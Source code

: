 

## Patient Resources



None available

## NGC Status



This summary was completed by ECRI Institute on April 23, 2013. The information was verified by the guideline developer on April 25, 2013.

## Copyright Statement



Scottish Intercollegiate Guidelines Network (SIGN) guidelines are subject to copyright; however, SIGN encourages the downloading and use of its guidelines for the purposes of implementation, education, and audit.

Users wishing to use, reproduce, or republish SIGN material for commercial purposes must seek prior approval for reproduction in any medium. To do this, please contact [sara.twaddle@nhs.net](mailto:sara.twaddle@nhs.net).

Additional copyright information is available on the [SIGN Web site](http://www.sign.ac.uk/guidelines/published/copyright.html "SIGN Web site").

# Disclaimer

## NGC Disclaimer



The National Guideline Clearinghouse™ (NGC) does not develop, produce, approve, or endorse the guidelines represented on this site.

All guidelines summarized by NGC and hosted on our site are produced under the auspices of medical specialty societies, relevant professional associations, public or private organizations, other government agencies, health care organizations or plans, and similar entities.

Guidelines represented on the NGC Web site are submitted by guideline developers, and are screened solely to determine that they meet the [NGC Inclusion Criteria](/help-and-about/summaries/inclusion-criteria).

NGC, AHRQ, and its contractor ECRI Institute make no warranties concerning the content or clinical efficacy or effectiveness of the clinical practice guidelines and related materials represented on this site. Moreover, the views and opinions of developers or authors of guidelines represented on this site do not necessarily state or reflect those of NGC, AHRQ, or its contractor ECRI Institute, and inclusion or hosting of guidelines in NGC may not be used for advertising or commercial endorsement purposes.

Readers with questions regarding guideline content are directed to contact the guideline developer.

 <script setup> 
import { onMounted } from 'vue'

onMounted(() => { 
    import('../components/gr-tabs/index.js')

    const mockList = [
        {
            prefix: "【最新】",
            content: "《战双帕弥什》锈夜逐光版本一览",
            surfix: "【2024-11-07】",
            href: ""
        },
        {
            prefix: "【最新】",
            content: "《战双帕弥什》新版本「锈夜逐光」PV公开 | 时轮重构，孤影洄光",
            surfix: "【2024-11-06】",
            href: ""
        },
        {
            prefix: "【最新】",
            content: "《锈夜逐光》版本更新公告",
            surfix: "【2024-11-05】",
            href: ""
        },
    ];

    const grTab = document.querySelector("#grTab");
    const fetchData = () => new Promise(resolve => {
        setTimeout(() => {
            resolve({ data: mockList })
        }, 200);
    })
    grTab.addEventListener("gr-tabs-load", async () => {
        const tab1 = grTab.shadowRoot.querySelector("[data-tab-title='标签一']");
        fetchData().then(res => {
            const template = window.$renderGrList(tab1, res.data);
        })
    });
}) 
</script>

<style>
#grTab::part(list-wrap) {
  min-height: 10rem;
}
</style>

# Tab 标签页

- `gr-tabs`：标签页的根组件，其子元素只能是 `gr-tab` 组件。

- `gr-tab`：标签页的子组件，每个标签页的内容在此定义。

What you are asked to do
From the very first line of the data through the line with "The National Guideline" in it, please reproduce each line exactly and output nothing more.

Written response
Source code

: 

## Patient Resources



None available

## NGC Status



This summary was completed by ECRI Institute on April 23, 2013. The information was verified by the guideline developer on April 25, 2013.

## Copyright Statement



Scottish Intercollegiate Guidelines Network (SIGN) guidelines are subject to copyright; however, SIGN encourages the downloading and use of its guidelines for the purposes of implementation, education, and audit.

Users wishing to use, reproduce, or republish SIGN material for commercial purposes must seek prior approval for reproduction in any medium. To do this, please contact [sara.twaddle@nhs.net](mailto:sara.twaddle@nhs.net).

Additional copyright information is available on the [SIGN Web site](http://www.sign.ac.uk/guidelines/published/copyright.html "SIGN Web site").

# Disclaimer

## NGC Disclaimer



The National Guideline Clearinghouse™ (NGC) does not develop, produce, approve, or endorse the guidelines represented on this site.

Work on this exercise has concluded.